Au regard des besoins croissants du continent, qui voit sa population augmenter, les nouvelles technologies sont un formidable levier d'inclusivité. 
Où en êtes-vous de vos chantiers dans ce domaine ?

La crise du coronavirus a donné à l'Afrique l'occasion d'accélérer sa transformation digitale. Pour accompagner le continent dans son élan, Veolia s'est engagé auprès des autorités de plusieurs pays. C'est ainsi que chez Redal et Amendis au Maroc, ou à la SEEN au Niger, nos équipes peuvent désormais suivre en temps réel les opérations grâce à un centre d'hypervision à distance : « Hubgrade ». Un dispositif qui permet d'apporter une réponse concrète aux contraintes liées au Covid 19, tout en renforçant des synergies opérationnelles au sein des différents pôles d'activité (eau, énergie, déchets). La transformation digitale incarne une formidable opportunité d'inventer des modalités de services inédites, d'ouvrir les sociétés à de nouveaux savoirs, de rendre l'économie plus inclusive, efficace et innovante.
Dans les villages, la question de l'eau est centrale et souvent prise en charge par les femmes. Avec le Covid-19, elle a pris une nouvelle dimension, sanitaire. © SIA KAMBOU / AFP
Nombre de pays misent aujourd'hui sur la valorisation des données pour créer des villes à la fois moins énergivores, plus propres et plus proches des citoyens. Cette montée en puissance de la digitalisation nous oblige à développer une gestion encore plus attentionnée afin de conjuguer en bonne intelligence une organisation humaine et digitale optimale. Cela suppose un effort de formation et de réduction de la fracture numérique pour nos collaborateurs, mais aussi pour l'ensemble de nos clients et nos parties prenantes. 

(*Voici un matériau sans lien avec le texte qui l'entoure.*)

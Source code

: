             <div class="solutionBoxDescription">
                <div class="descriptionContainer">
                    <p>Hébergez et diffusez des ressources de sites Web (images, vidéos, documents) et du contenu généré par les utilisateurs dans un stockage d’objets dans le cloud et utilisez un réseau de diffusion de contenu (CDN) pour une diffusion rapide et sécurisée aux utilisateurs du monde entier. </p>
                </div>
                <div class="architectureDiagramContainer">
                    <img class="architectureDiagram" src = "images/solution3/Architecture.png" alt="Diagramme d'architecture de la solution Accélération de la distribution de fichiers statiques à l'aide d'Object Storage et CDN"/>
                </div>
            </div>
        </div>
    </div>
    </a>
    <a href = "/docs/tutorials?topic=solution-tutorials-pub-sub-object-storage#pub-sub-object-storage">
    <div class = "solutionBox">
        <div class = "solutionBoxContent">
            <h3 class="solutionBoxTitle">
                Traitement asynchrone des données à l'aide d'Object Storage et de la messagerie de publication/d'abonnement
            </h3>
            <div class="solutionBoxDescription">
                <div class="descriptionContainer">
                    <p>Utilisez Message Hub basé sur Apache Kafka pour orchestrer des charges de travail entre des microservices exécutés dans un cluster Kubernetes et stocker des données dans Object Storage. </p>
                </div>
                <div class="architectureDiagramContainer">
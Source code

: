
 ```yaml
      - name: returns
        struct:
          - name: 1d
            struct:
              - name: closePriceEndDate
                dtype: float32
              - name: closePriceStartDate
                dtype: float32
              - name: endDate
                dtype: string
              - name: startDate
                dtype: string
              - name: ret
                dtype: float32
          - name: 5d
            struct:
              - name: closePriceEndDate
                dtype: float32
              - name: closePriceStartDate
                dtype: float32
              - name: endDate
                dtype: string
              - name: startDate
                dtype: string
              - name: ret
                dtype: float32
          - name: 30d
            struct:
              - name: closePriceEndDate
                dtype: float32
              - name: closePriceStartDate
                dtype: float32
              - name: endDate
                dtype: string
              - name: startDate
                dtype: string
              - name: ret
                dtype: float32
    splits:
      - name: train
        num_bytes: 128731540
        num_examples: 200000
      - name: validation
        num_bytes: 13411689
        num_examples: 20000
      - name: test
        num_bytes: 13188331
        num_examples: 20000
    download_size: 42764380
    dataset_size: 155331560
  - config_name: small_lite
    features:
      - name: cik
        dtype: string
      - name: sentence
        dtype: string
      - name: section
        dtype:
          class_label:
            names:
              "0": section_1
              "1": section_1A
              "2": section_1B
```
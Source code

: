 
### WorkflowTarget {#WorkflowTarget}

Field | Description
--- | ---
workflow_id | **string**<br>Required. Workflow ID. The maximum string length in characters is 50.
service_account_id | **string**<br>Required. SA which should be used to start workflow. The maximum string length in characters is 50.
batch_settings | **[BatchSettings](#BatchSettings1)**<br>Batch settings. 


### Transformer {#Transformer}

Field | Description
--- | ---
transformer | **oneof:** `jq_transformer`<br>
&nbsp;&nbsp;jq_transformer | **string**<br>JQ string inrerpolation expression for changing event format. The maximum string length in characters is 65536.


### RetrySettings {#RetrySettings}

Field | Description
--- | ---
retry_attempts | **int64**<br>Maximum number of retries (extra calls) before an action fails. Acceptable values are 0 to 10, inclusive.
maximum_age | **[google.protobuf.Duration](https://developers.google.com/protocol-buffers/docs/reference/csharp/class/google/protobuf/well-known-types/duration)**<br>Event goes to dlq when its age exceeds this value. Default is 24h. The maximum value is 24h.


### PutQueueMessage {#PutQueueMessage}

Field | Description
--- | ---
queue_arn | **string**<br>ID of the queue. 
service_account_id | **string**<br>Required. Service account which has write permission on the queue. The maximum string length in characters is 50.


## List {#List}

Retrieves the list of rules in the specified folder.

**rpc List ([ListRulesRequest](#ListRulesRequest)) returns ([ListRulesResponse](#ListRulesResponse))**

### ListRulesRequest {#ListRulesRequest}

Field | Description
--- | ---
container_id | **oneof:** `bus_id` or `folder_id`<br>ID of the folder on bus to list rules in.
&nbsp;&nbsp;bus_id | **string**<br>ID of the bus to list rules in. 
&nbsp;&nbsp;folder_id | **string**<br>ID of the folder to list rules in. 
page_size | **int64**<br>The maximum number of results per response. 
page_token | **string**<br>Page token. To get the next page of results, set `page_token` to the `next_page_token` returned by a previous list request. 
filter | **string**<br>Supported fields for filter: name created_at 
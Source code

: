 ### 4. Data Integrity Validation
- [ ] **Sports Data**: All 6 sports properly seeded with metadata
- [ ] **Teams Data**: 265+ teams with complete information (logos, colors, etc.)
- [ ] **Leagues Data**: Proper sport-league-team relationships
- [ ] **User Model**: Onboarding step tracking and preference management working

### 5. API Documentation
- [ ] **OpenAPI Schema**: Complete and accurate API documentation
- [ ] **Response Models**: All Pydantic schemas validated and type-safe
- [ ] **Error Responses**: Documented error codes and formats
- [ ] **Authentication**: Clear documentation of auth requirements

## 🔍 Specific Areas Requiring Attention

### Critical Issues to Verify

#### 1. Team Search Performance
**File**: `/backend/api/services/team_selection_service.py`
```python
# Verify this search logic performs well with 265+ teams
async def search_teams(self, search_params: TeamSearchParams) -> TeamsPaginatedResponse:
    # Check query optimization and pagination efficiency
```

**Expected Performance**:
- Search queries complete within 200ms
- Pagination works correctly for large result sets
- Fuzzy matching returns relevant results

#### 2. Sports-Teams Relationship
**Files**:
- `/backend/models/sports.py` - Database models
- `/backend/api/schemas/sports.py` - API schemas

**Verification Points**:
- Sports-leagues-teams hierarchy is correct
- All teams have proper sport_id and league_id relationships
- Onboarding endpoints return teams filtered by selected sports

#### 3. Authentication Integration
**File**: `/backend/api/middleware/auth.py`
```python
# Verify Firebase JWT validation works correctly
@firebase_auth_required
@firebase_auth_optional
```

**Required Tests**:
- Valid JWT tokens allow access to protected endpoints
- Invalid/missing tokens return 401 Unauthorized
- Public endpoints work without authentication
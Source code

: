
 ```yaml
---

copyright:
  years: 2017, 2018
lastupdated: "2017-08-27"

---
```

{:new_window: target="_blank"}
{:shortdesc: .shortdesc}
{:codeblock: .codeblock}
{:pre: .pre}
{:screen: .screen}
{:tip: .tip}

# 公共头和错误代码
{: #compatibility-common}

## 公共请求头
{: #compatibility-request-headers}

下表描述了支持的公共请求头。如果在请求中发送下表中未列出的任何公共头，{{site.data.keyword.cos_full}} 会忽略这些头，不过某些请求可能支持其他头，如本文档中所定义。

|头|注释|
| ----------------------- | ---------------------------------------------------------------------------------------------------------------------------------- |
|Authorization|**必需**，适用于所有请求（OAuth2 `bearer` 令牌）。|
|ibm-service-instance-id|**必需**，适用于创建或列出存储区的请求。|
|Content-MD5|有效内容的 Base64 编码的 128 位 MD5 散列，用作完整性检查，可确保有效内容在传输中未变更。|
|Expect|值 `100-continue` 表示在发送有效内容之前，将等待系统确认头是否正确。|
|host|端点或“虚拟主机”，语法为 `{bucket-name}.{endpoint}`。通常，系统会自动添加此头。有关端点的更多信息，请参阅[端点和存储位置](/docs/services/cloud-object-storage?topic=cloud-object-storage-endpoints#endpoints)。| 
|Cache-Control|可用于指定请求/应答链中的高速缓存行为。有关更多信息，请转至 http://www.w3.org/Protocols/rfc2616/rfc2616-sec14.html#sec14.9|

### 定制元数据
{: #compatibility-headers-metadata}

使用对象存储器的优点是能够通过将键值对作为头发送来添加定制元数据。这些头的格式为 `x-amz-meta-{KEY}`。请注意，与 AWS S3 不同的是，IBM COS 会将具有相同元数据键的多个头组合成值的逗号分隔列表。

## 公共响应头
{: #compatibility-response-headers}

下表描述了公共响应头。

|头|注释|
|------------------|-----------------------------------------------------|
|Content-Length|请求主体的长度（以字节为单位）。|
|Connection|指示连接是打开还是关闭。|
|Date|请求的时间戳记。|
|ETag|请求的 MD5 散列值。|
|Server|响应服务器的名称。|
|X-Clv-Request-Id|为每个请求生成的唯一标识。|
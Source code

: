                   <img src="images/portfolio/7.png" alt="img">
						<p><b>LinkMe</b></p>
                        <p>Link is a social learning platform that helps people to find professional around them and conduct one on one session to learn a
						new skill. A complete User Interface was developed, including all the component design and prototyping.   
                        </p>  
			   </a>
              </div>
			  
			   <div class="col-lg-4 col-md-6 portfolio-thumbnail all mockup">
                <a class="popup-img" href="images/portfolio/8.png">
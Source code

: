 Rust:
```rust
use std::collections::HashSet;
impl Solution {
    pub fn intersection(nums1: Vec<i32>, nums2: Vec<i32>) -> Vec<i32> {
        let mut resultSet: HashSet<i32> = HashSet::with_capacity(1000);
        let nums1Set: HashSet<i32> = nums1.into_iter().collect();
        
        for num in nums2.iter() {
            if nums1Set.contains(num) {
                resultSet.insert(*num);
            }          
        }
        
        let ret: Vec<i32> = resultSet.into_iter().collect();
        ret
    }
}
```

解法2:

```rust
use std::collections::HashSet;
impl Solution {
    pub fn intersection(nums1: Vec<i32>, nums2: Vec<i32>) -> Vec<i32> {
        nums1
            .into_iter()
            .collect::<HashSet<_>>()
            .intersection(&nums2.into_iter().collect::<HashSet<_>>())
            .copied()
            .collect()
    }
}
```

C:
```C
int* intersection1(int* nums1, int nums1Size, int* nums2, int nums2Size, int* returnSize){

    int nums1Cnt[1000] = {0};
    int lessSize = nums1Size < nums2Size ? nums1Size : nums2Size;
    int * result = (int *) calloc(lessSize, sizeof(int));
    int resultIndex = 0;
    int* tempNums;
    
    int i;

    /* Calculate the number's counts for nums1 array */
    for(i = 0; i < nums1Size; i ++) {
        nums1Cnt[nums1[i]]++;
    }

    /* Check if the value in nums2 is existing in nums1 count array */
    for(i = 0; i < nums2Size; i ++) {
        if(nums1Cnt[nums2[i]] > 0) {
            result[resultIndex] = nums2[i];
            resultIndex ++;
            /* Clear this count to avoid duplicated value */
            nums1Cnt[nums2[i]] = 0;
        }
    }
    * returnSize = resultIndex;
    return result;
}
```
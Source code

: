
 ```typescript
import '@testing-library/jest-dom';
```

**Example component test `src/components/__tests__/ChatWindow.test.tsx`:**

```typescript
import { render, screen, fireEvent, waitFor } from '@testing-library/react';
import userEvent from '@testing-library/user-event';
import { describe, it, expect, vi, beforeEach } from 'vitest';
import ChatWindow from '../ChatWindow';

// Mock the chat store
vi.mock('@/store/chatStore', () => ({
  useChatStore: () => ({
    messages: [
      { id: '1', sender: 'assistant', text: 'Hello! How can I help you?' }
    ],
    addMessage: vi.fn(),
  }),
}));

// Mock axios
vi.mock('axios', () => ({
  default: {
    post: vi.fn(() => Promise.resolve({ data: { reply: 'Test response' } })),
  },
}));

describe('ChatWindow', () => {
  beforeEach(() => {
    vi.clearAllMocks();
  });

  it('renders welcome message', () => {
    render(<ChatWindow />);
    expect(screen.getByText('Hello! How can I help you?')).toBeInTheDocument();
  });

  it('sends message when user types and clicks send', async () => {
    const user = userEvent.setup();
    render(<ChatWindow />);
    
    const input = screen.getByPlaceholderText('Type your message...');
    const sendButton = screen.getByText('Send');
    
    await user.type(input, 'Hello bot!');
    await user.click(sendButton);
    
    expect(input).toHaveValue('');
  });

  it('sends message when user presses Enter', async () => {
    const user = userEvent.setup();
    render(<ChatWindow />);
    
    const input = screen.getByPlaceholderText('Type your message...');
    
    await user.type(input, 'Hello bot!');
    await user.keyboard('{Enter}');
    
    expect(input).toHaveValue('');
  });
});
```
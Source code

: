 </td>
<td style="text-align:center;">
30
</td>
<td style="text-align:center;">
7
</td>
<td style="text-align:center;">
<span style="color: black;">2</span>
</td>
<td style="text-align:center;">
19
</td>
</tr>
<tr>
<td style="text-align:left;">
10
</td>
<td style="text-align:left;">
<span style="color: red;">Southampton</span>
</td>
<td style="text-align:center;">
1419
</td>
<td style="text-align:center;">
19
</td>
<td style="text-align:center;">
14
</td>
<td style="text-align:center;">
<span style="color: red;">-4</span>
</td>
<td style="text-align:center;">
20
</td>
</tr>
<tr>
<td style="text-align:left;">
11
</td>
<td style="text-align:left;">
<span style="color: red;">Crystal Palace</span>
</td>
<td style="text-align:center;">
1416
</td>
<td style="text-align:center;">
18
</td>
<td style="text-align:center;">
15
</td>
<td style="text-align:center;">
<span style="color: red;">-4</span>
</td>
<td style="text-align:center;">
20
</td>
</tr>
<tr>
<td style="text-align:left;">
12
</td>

Au Niger, par exemple, nous nous sommes associés à une start-up, City Taps, pour faciliter l'accès à l'eau potable à domicile grâce à une solution inédite qui comprend un compteur d'eau intelligent et offre la possibilité de prépayer l'eau avec son téléphone portable pour un montant adapté aux dépenses du foyer. Une solution qui contribue à l'amélioration des conditions de vie dans la capitale du Niger. 
Pour autant, le numérique ne pourra jamais pallier le manque d'équipements de base. 
Aucune technologie digitale ne pourra mieux faire fonctionner des réseaux d'eau, d'assainissement ou d'électricité qui n'existent pas.


Quelle place pensez-vous que l'Afrique va occuper dans les métiers de Veolia dans les prochaines années ?

L'Afrique est une terre de défis pour Veolia. Je pense bien évidemment à l'accès aux services essentiels, mais aussi au stress hydrique, aux pollutions diffuses, à la croissance des industries, aux villes durables, à la gestion des déchets industriels, à la résilience des territoires. 

C'est aussi et surtout une terre de croissance et Veolia y a toute sa place tant nous exerçons des métiers déterminants pour l'avenir des habitants et des industries mais aussi pour l'avenir des ressources. Sur ce continent qui comptera 2 milliards d'habitants en 2050 et où la moyenne d'âge est de 19 ans, nous allons participer à ce nouvel élan et permettre à l'Afrique de se projeter dans un avenir durable. Je crois en l'accélération du développement en Afrique et en tant que leader de la transition écologique, nous allons apporter toute notre expertise et notre savoir-faire à ceux qui en ont le plus besoin, résolument engagés en faveur de la population africaine et du développement durable sur l'ensemble du continent. 

Plus qu'une entreprise, Veolia doit être le partenaire naturel de l'Afrique.